Economic theory assumes that utility is drawn from consumption, and consumers are impatient. It follows that the decision to exercise or sell ESOs deals with consumption smoothing. Assuming that the ESOs have vested, the option grantee asks: Is it better to sell now and consume the proceeds, or to wait and possibly enjoy higher consumption later on? Obviously, the answer depends (among other things) on individual risk preferences.
ESOs are options in the sense that they provide the call option payo¤. However, since the option grantee cannot usually hedge his position, usual arguments leading to risk-neutral valuation are not applicable, suggesting that ESO pricing is different from standard contracts. This claim can be tested, since ESOs are traded in the Helsinki stock exchange.
Now let us consider a generalized Black-Scholes model with (implied) volatility as free parameter. If ESO pricing differs from standard options, it should be seen in their volatilities. It is shown in Market pricing of ESOs that volatilities (i.e. relative prices) of ESOs are lower compared to standard options. Given the prominence of illiquidity and hedging under uncertainty in mathematical finance, we ask if these factors could explain the discount in ESO prices.

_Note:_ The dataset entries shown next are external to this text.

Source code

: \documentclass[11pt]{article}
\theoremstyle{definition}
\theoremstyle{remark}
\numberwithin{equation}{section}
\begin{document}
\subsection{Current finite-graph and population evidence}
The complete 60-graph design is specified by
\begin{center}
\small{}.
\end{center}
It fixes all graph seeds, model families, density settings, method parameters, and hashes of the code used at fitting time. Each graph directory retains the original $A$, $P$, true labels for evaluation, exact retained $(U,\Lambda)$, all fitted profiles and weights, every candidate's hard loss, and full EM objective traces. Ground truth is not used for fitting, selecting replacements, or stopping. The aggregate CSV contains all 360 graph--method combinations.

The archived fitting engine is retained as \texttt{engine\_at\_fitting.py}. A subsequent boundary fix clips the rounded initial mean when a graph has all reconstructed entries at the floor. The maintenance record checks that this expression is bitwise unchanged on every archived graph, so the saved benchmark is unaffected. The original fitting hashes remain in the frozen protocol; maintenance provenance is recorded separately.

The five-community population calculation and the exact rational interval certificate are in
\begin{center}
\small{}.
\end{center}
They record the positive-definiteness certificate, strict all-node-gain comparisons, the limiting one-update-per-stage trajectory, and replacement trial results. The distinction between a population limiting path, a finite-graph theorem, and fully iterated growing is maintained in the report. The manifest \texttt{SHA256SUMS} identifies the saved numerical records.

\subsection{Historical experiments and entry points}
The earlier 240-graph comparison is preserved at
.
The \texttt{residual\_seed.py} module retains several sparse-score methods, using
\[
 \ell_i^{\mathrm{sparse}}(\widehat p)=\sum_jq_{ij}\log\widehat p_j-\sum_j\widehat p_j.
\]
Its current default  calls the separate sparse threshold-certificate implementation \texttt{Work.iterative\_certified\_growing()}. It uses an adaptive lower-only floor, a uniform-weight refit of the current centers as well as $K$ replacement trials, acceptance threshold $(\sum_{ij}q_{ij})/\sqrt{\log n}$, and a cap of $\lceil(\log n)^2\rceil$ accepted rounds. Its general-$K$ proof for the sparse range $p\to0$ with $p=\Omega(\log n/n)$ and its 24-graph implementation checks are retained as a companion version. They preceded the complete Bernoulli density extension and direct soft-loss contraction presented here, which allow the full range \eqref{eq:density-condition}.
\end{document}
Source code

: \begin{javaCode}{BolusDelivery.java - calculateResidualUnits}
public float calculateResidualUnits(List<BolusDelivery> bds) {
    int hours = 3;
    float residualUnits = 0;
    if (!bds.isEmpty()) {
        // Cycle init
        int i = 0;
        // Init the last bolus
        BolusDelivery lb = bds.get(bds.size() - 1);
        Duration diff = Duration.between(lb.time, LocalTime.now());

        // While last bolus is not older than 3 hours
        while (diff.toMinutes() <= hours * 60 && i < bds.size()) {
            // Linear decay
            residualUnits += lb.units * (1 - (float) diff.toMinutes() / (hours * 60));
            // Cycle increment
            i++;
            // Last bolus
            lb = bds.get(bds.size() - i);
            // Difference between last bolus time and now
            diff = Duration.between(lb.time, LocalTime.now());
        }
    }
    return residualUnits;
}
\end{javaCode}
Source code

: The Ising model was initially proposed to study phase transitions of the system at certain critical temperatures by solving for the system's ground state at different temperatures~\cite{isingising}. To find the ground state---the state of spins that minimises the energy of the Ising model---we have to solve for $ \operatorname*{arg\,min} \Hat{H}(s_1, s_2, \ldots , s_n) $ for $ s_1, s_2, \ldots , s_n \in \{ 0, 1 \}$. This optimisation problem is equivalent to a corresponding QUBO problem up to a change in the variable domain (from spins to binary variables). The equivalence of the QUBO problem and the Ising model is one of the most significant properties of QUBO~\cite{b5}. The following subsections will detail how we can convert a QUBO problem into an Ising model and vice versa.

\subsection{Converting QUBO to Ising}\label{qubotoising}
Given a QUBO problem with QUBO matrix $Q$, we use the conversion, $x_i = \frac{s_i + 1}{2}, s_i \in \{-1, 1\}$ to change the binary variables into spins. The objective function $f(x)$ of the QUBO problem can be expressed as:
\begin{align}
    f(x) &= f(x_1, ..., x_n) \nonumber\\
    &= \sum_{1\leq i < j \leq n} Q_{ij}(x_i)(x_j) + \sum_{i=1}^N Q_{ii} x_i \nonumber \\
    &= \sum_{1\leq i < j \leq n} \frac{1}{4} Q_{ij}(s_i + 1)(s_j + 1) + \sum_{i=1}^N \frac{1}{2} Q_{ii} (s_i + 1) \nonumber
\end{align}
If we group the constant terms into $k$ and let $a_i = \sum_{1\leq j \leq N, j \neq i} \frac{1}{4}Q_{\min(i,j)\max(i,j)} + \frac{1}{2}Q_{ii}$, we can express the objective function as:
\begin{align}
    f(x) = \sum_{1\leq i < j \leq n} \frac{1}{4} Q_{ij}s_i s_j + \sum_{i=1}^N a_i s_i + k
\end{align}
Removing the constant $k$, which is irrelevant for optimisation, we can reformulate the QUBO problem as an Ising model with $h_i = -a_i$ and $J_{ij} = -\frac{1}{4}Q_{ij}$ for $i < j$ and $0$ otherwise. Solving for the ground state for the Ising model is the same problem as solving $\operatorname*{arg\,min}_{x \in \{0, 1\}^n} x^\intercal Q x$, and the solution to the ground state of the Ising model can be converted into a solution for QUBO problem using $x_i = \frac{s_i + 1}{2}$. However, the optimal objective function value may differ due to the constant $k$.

In the case of Nokia ESOs, illiquidity is not the story, since the underlying stock is fiercely traded. However, hedging is complicated by ESOs having longer maturities than standard contracts. The average maturity of ESOs is 3.1 years, compared to few months for liquid standard options. Hence, hedging ESOs by taking opposite position in standard options is subject to volatility risk. Obviously, hedging is also possibly by shorting the stock and using cash account, but this involves frequent trading and hedging error. Nonetheless, volatility risk and hedging error can explain the discount only to an extent. Finally, we conclude that the employees benefit from public trading of ESOs. It allows the employees to receive some time value1, which they would lose if ESOs were not traded and had to be exercised.